▶ _About this exercise_
Find the word "randomly" in the data, then copy each line where it is found.

#### Given records

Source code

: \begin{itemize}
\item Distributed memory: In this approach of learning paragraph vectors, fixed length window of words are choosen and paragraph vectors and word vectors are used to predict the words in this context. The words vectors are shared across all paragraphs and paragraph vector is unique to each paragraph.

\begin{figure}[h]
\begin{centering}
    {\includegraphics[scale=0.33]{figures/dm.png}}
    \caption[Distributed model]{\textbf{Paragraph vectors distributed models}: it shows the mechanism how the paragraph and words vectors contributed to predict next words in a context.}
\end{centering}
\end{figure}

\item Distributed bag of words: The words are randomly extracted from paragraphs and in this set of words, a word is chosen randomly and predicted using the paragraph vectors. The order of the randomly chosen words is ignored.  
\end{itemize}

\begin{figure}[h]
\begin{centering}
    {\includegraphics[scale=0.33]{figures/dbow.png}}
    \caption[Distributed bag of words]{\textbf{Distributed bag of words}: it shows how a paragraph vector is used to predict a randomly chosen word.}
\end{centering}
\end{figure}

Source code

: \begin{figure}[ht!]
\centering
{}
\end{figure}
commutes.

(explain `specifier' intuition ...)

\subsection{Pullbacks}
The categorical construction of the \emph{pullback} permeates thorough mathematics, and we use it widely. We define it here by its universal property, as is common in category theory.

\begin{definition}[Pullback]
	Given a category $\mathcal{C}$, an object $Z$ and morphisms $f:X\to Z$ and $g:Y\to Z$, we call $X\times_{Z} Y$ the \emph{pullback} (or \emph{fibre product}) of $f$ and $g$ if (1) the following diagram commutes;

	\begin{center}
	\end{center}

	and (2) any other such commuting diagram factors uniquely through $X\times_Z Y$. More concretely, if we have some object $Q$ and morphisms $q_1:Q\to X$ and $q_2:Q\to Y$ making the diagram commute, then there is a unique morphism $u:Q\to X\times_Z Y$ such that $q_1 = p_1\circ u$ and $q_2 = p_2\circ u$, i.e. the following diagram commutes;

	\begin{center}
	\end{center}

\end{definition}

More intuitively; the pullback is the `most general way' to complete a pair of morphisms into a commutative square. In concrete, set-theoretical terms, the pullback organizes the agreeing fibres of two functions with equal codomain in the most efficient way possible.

########

▶ _Problem solution_
\item Distributed bag of words: The words are randomly extracted from paragraphs and in this set of words, a word is chosen randomly and predicted using the paragraph vectors. The order of the randomly chosen words is ignored.  
    \caption[Distributed bag of words]{\textbf{Distributed bag of words}: it shows how a paragraph vector is used to predict a randomly chosen word.}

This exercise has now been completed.